So, I realise that it is not actually the new year ... i.e. it did not just turn 2009...but for me... its a new year. February 27 has passed and one year has gone by since my precious little Maxy was taken to glory... we had a super fun birthday party for him and celebrated his life... and it was amazing... and we had yummy cake too! 


I'm looking back on this last year and realise the beautiful things God has been doing. He has been so merciful in letting me pour my heart out, (sometimes in the most un-graceful sort of ways!) and I feel as though I've been more than ever before the throne of grace "just as i am". So here's the thing: It has been a year and I don't want to be the same person this year that I was last year. I won't let the Enemy keep me down or win in ANY way when it comes to depression or disengagement... so I'm just saying... this year is going to be different. I'm making the choice... I'm stepping in line with Jesus and what he did on the cross and believing that by HIS stripes I am mended and healed! He is the restorer of my heart and i know that what He's been doing in me in this last year has all culminated to this time that I now have to stand up again and begin to take steps and choose to not shrink back but move forward in all that God is laying out... and know that He is lighting the path for every step.

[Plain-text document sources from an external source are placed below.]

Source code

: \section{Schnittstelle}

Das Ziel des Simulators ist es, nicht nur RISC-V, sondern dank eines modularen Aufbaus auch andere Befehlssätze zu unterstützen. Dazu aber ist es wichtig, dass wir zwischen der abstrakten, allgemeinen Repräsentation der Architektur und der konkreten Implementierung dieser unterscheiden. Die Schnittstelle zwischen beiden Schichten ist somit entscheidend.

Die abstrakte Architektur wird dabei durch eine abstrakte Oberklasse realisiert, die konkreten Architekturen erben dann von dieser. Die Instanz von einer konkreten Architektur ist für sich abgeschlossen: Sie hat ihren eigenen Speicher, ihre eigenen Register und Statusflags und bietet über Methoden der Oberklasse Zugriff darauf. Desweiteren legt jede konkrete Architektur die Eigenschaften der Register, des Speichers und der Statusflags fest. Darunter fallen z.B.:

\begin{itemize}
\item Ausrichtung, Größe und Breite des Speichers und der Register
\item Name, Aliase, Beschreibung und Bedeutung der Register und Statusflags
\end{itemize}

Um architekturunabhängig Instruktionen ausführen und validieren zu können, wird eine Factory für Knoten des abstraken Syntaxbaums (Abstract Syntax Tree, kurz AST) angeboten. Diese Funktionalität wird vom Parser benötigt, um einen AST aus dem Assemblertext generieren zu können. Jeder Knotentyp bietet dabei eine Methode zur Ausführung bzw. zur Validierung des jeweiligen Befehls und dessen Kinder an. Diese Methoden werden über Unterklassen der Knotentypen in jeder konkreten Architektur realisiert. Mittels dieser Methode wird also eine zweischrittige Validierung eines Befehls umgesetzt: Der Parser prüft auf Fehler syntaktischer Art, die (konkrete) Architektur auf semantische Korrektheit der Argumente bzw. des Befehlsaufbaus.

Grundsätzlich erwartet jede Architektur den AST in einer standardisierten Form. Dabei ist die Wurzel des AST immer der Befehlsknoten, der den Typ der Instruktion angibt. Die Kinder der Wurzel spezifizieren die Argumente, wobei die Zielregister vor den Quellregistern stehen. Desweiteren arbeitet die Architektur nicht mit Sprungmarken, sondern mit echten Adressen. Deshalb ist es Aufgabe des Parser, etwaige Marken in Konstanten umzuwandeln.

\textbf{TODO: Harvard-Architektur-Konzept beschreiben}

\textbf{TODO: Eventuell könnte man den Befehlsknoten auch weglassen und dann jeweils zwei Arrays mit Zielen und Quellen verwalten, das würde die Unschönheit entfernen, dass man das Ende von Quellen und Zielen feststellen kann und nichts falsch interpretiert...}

I have an amazing God, and amazing husband, an amazing family, an amazing church, amazing friends...  so as you can see... life is amazing! My little Max is up in heaven and he's cheering Matty and I on because he is experiencing the glory of God, his glorious presence face to face, and he knows now fully what we only see in part... (I can't wait to be there too-in Gods timing of course ha!!) I still miss him so much, but shivers, I can't live in that moment that happened a year ago forever - all I can do is love the beautiful time I had with Max and carry it with me as pure joy... and let God continue healing the rest.

Ahhh... *breathing out*... Its so good to let the weight of it all go. I didn't think I could ever get here... and here I am. I know there will still be sad days, or minutes or whatever, but this is a new year... and I'm SO looking forward to it... i love my Max more than ever and can't wait Max's little brother or sister... whenever God is ready for us to have them... :) 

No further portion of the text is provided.